Dataset items:
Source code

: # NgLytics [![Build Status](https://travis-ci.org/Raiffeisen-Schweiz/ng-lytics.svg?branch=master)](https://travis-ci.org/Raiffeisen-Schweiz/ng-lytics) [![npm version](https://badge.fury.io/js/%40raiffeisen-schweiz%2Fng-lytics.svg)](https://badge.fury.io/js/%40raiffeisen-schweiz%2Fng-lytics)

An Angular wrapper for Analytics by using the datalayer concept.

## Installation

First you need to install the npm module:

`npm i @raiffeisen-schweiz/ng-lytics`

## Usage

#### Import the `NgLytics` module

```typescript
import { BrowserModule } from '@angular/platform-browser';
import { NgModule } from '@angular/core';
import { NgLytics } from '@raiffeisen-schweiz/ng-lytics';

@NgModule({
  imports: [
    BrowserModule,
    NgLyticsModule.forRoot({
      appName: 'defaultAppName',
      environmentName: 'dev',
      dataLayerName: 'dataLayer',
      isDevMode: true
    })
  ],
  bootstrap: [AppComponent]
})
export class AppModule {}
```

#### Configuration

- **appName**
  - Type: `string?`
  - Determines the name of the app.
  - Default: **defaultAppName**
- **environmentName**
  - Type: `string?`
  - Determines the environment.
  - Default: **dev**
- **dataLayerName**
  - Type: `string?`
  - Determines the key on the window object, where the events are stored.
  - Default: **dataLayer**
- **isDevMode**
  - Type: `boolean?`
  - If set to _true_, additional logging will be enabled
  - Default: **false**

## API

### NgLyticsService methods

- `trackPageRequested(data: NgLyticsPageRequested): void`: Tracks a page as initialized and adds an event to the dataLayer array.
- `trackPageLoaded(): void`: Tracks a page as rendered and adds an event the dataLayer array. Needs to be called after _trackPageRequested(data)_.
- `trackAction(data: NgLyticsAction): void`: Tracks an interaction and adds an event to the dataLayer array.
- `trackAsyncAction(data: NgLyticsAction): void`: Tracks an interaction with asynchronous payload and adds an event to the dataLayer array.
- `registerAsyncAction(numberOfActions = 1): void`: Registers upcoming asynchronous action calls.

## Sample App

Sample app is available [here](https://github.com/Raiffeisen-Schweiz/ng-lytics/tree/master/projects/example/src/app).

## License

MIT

### EXERCISE
The reply should consist of all the records, repeated exactly.

### ANSWER AREA
Source code

: # NgLytics [![Build Status](https://travis-ci.org/Raiffeisen-Schweiz/ng-lytics.svg?branch=master)](https://travis-ci.org/Raiffeisen-Schweiz/ng-lytics) [![npm version](https://badge.fury.io/js/%40raiffeisen-schweiz%2Fng-lytics.svg)](https://badge.fury.io/js/%40raiffeisen-schweiz%2Fng-lytics)

An Angular wrapper for Analytics by using the datalayer concept.

## Installation

First you need to install the npm module:

`npm i @raiffeisen-schweiz/ng-lytics`

## Usage

#### Import the `NgLytics` module

```typescript
import { BrowserModule } from '@angular/platform-browser';
import { NgModule } from '@angular/core';
import { NgLytics } from '@raiffeisen-schweiz/ng-lytics';

@NgModule({
  imports: [
    BrowserModule,
    NgLyticsModule.forRoot({
      appName: 'defaultAppName',
      environmentName: 'dev',
      dataLayerName: 'dataLayer',
      isDevMode: true
    })
  ],
  bootstrap: [AppComponent]
})
export class AppModule {}
```

#### Configuration

- **appName**
  - Type: `string?`
  - Determines the name of the app.
  - Default: **defaultAppName**
- **environmentName**
  - Type: `string?`
  - Determines the environment.
  - Default: **dev**
- **dataLayerName**
  - Type: `string?`
  - Determines the key on the window object, where the events are stored.
  - Default: **dataLayer**
- **isDevMode**
  - Type: `boolean?`
  - If set to _true_, additional logging will be enabled
  - Default: **false**

## API

### NgLyticsService methods

- `trackPageRequested(data: NgLyticsPageRequested): void`: Tracks a page as initialized and adds an event to the dataLayer array.
- `trackPageLoaded(): void`: Tracks a page as rendered and adds an event the dataLayer array. Needs to be called after _trackPageRequested(data)_.
- `trackAction(data: NgLyticsAction): void`: Tracks an interaction and adds an event to the dataLayer array.
- `trackAsyncAction(data: NgLyticsAction): void`: Tracks an interaction with asynchronous payload and adds an event to the dataLayer array.
- `registerAsyncAction(numberOfActions = 1): void`: Registers upcoming asynchronous action calls.

## Sample App

Sample app is available [here](https://github.com/Raiffeisen-Schweiz/ng-lytics/tree/master/projects/example/src/app).

## License

MIT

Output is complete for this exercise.